Brief: Write out all of the records precisely. Skip anything that is a picture.

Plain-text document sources
+++

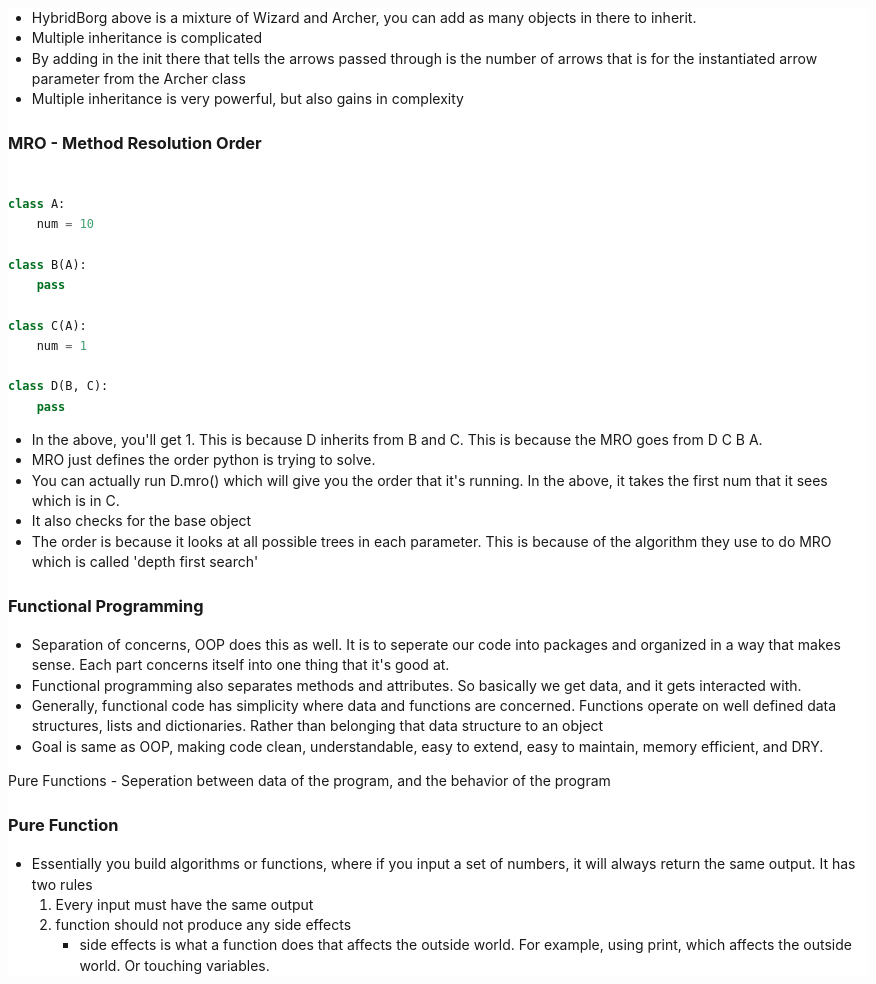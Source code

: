 - HybridBorg above is a mixture of Wizard and Archer, you can add as many objects in there to inherit. 
- Multiple inheritance is complicated
- By adding in the init there that tells the arrows passed through is the number of arrows that is for the instantiated arrow parameter from the Archer class
- Multiple inheritance is very powerful, but also gains in complexity

### MRO - Method Resolution Order
```python

class A:
    num = 10

class B(A):
    pass

class C(A):
    num = 1

class D(B, C):
    pass

```

- In the above, you'll get 1. This is because D inherits from B and C. This is because the MRO goes from D C B A. 
- MRO just defines the order python is trying to solve. 
- You can actually run D.mro() which will give you the order that it's running. In the above, it takes the first num that it sees which is in C. 
- It also checks for the base object
- The order is because it looks at all possible trees in each parameter. This is because of the algorithm they use to do MRO which is called 'depth first search'

### Functional Programming
- Separation of concerns, OOP does this as well. It is to seperate our code into packages and organized in a way that makes sense. Each part concerns itself into one thing that it's good at. 
- Functional programming also separates methods and attributes. So basically we get data, and it gets interacted with. 
- Generally, functional code has simplicity where data and functions are concerned. Functions operate on well defined data structures, lists and dictionaries. Rather than belonging that data structure to an object
- Goal is same as OOP, making code clean, understandable, easy to extend, easy to maintain, memory efficient, and DRY. 

Pure Functions
    - Seperation between data of the program, and the behavior of the program

### Pure Function
- Essentially you build algorithms or functions, where if you input a set of numbers, it will always return the same output. It has two rules
    1. Every input must have the same output
    2. function should not produce any side effects
        - side effects is what a function does that affects the outside world. For example, using print, which affects the outside world. Or touching variables.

+++

Output:
Source code

: - HybridBorg above is a mixture of Wizard and Archer, you can add as many objects in there to inherit. 
- Multiple inheritance is complicated
- By adding in the init there that tells the arrows passed through is the number of arrows that is for the instantiated arrow parameter from the Archer class
- Multiple inheritance is very powerful, but also gains in complexity

### MRO - Method Resolution Order
```python

class A:
    num = 10

class B(A):
    pass

class C(A):
    num = 1

class D(B, C):
    pass

```

- In the above, you'll get 1. This is because D inherits from B and C. This is because the MRO goes from D C B A. 
- MRO just defines the order python is trying to solve. 
- You can actually run D.mro() which will give you the order that it's running. In the above, it takes the first num that it sees which is in C. 
- It also checks for the base object
- The order is because it looks at all possible trees in each parameter. This is because of the algorithm they use to do MRO which is called 'depth first search'

### Functional Programming
- Separation of concerns, OOP does this as well. It is to seperate our code into packages and organized in a way that makes sense. Each part concerns itself into one thing that it's good at. 
- Functional programming also separates methods and attributes. So basically we get data, and it gets interacted with. 
- Generally, functional code has simplicity where data and functions are concerned. Functions operate on well defined data structures, lists and dictionaries. Rather than belonging that data structure to an object
- Goal is same as OOP, making code clean, understandable, easy to extend, easy to maintain, memory efficient, and DRY. 

Pure Functions
    - Seperation between data of the program, and the behavior of the program

### Pure Function
- Essentially you build algorithms or functions, where if you input a set of numbers, it will always return the same output. It has two rules
    1. Every input must have the same output
    2. function should not produce any side effects
        - side effects is what a function does that affects the outside world. For example, using print, which affects the outside world. Or touching variables.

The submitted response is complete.